(Exercise input Opens)

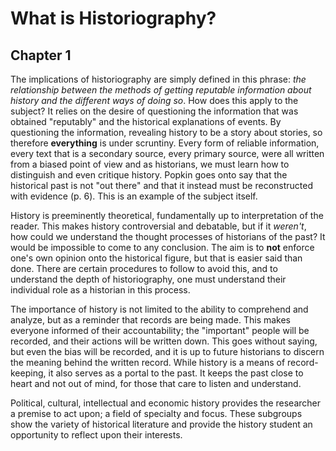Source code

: # **What is Historiography?**
## Chapter 1
The implications of historiography are simply defined in this phrase: *the relationship between the methods of getting reputable information about history and the different ways of doing so*. How does this apply to the subject? It relies on the desire of questioning the information that was obtained "reputably" and the historical explanations of events. By questioning the information, revealing history to be a story about stories, so therefore **everything** is under scruntiny. Every form of reliable information, every text that is a secondary source, every primary source, were all written from a biased point of view and as historians, we must learn how to distinguish and even critique history. Popkin goes onto say that the historical past is not "out there" and that it instead must be reconstructed with evidence (p. 6). This is an example of the subject itself. 

History is preeminently theoretical, fundamentally up to interpretation of the reader. This makes history controversial and debatable, but if it *weren't*, how could we understand the thought processes of historians of the past? It would be impossible to come to any conclusion. The aim is to **not** enforce one's own opinion onto the historical figure, but that is easier said than done. There are certain procedures to follow to avoid this, and to understand the depth of historiography, one must understand their individual role as a historian in this process. 

The importance of history is not limited to the ability to comprehend and analyze, but as a reminder that records are being made. This makes everyone informed of their accountability; the "important" people will be recorded, and their actions will be written down. This goes without saying, but even the bias will be recorded, and it is up to future historians to discern the meaning behind the written record. While history is a means of record-keeping, it also serves as a portal to the past. It keeps the past close to heart and not out of mind, for those that care to listen and understand.

Political, cultural, intellectual and economic history provides the researcher a premise to act upon; a field of specialty and focus. These subgroups show the variety of historical literature and provide the history student an opportunity to reflect upon their interests. 

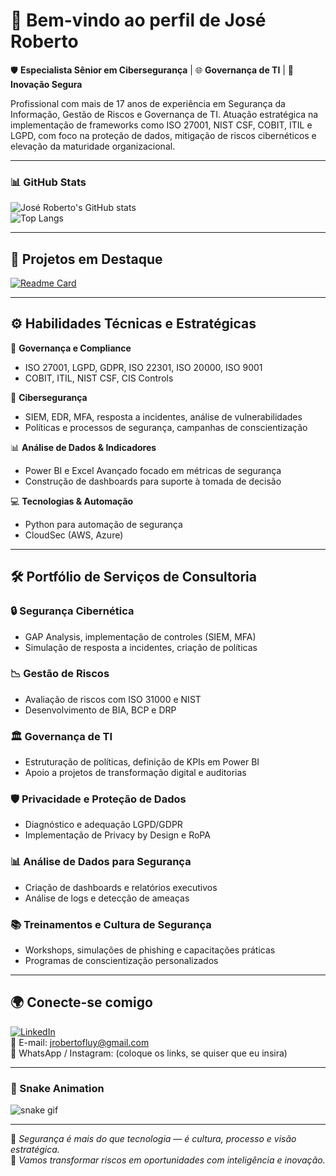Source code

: # 👋 Bem-vindo ao perfil de **José Roberto**

🛡️ **Especialista Sênior em Cibersegurança** | 🌐 **Governança de TI** | 🚀 **Inovação Segura**

Profissional com mais de 17 anos de experiência em Segurança da Informação, Gestão de Riscos e Governança de TI. Atuação estratégica na implementação de frameworks como ISO 27001, NIST CSF, COBIT, ITIL e LGPD, com foco na proteção de dados, mitigação de riscos cibernéticos e elevação da maturidade organizacional.

---

### 📊 GitHub Stats

![José Roberto's GitHub stats](https://github-readme-stats.vercel.app/api?username=JRobertoFluy&show_icons=true&theme=gruvbox_light)  
![Top Langs](https://github-readme-stats.vercel.app/api/top-langs/?username=JRobertoFluy&layout=compact)

---

## 🧩 **Projetos em Destaque**

[![Readme Card](https://github-readme-stats.vercel.app/api/pin/?username=JRobertoFluy&repo=Projeto_ISO27001&theme=ayu-mirage)](https://github.com/JRobertoFluy/Projeto_ISO27001)

---

## ⚙️ **Habilidades Técnicas e Estratégicas**

🔐 **Governança e Compliance**  
- ISO 27001, LGPD, GDPR, ISO 22301, ISO 20000, ISO 9001  
- COBIT, ITIL, NIST CSF, CIS Controls  

🧠 **Cibersegurança**  
- SIEM, EDR, MFA, resposta a incidentes, análise de vulnerabilidades  
- Políticas e processos de segurança, campanhas de conscientização  

📊 **Análise de Dados & Indicadores**  
- Power BI e Excel Avançado focado em métricas de segurança  
- Construção de dashboards para suporte à tomada de decisão  

💻 **Tecnologias & Automação**  
- Python para automação de segurança  
- CloudSec (AWS, Azure)

---

## 🛠️ **Portfólio de Serviços de Consultoria**

### 🔒 Segurança Cibernética
- GAP Analysis, implementação de controles (SIEM, MFA)
- Simulação de resposta a incidentes, criação de políticas

### 📉 Gestão de Riscos
- Avaliação de riscos com ISO 31000 e NIST
- Desenvolvimento de BIA, BCP e DRP

### 🏛️ Governança de TI
- Estruturação de políticas, definição de KPIs em Power BI
- Apoio a projetos de transformação digital e auditorias

### 🛡️ Privacidade e Proteção de Dados
- Diagnóstico e adequação LGPD/GDPR
- Implementação de Privacy by Design e RoPA

### 📊 Análise de Dados para Segurança
- Criação de dashboards e relatórios executivos
- Análise de logs e detecção de ameaças

### 📚 Treinamentos e Cultura de Segurança
- Workshops, simulações de phishing e capacitações práticas
- Programas de conscientização personalizados

---

## 🌍 Conecte-se comigo

[![LinkedIn](https://img.shields.io/badge/-LinkedIn-blue?style=flat&logo=linkedin)](https://www.linkedin.com/in/jrobertofluy)  
📧 E-mail: jrobertofluy@gmail.com  
📱 WhatsApp / Instagram: (coloque os links, se quiser que eu insira)

---

### 🐍 Snake Animation

![snake gif](https://github.com/JRobertoFluy/JRobertoFluy/blob/output/github-contribution-grid-snake.svg)

---


🔐 *Segurança é mais do que tecnologia — é cultura, processo e visão estratégica.*  
💼 *Vamos transformar riscos em oportunidades com inteligência e inovação.*

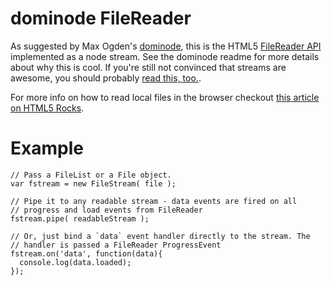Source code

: # dominode FileReader

As suggested by Max Ogden's
[dominode](https://github.com/maxogden/dominode/), this is the HTML5
[FileReader
API](http://www.w3.org/TR/FileAPI/#FileReader-interface) implemented as a
node stream. See the dominode readme for more details about why this is
cool. If you're still not convinced that streams are awesome, you should
probably [read this, too.](http://maxogden.com/node-streams).

For more info on how to read local files in the browser checkout [this article on
HTML5 Rocks](http://www.html5rocks.com/en/tutorials/file/dndfiles/).

# Example

    // Pass a FileList or a File object.
    var fstream = new FileStream( file );

    // Pipe it to any readable stream - data events are fired on all
    // progress and load events from FileReader
    fstream.pipe( readableStream );

    // Or, just bind a `data` event handler directly to the stream. The
    // handler is passed a FileReader ProgressEvent
    fstream.on('data', function(data){
      console.log(data.loaded);
    });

(Exercise input Closes)

Assignment. Reproduce the lines of the entries above from the one with "fired on all" to the one with "a FileReader ProgressEvent", both included, exactly and without any other line.

Answer for the task.
    // Pipe it to any readable stream - data events are fired on all
    // progress and load events from FileReader
    fstream.pipe( readableStream );

    // Or, just bind a `data` event handler directly to the stream. The
    // handler is passed a FileReader ProgressEvent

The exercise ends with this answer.